RAW DATA below:

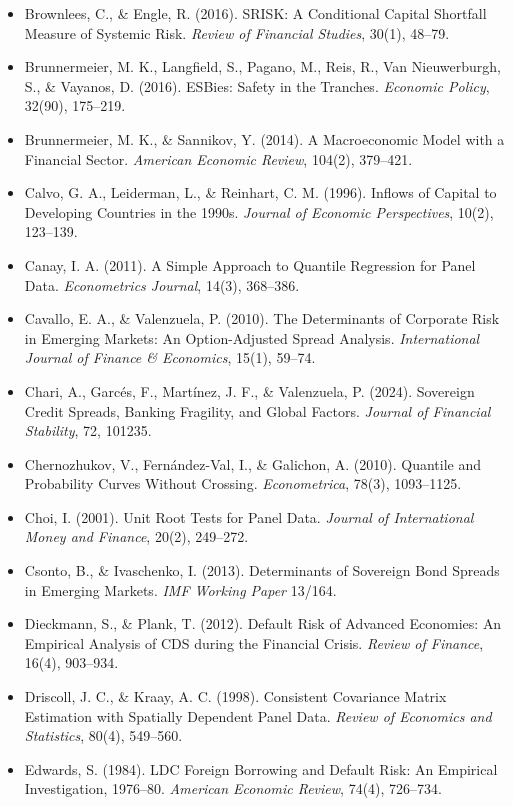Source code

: \documentclass[5p,times,twocolumn,authoryear]{elsarticle}
\begin{document}
\begin{itemize}
    \item Brownlees, C., \& Engle, R. (2016). SRISK: A Conditional Capital Shortfall Measure of Systemic Risk. \textit{Review of Financial Studies}, 30(1), 48–79.
    \item Brunnermeier, M. K., Langfield, S., Pagano, M., Reis, R., Van Nieuwerburgh, S., \& Vayanos, D. (2016). ESBies: Safety in the Tranches. \textit{Economic Policy}, 32(90), 175–219.
    \item Brunnermeier, M. K., \& Sannikov, Y. (2014). A Macroeconomic Model with a Financial Sector. \textit{American Economic Review}, 104(2), 379–421.
    \item Calvo, G. A., Leiderman, L., \& Reinhart, C. M. (1996). Inflows of Capital to Developing Countries in the 1990s. \textit{Journal of Economic Perspectives}, 10(2), 123–139.
    \item Canay, I. A. (2011). A Simple Approach to Quantile Regression for Panel Data. \textit{Econometrics Journal}, 14(3), 368–386.
    \item Cavallo, E. A., \& Valenzuela, P. (2010). The Determinants of Corporate Risk in Emerging Markets: An Option-Adjusted Spread Analysis. \textit{International Journal of Finance \& Economics}, 15(1), 59–74.
    \item Chari, A., Garcés, F., Martínez, J. F., \& Valenzuela, P. (2024). Sovereign Credit Spreads, Banking Fragility, and Global Factors. \textit{Journal of Financial Stability}, 72, 101235.
    \item Chernozhukov, V., Fernández-Val, I., \& Galichon, A. (2010). Quantile and Probability Curves Without Crossing. \textit{Econometrica}, 78(3), 1093–1125.
    \item Choi, I. (2001). Unit Root Tests for Panel Data. \textit{Journal of International Money and Finance}, 20(2), 249–272.
    \item Csonto, B., \& Ivaschenko, I. (2013). Determinants of Sovereign Bond Spreads in Emerging Markets. \textit{IMF Working Paper} 13/164.
    \item Dieckmann, S., \& Plank, T. (2012). Default Risk of Advanced Economies: An Empirical Analysis of CDS during the Financial Crisis. \textit{Review of Finance}, 16(4), 903–934.
    \item Driscoll, J. C., \& Kraay, A. C. (1998). Consistent Covariance Matrix Estimation with Spatially Dependent Panel Data. \textit{Review of Economics and Statistics}, 80(4), 549–560.
    \item Edwards, S. (1984). LDC Foreign Borrowing and Default Risk: An Empirical Investigation, 1976–80. \textit{American Economic Review}, 74(4), 726–734.

\end{itemize}
\end{document}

End of RAW DATA.

▶ _WORK TASK_: Nothing but the lines from the line that contains "Edwards, S. (1984)." to the last line of the records above should appear in the answer; please copy them exactly.

▶ _FINISHED EXERCISE_:
    \item Edwards, S. (1984). LDC Foreign Borrowing and Default Risk: An Empirical Investigation, 1976–80. \textit{American Economic Review}, 74(4), 726–734.

\end{itemize}
\end{document}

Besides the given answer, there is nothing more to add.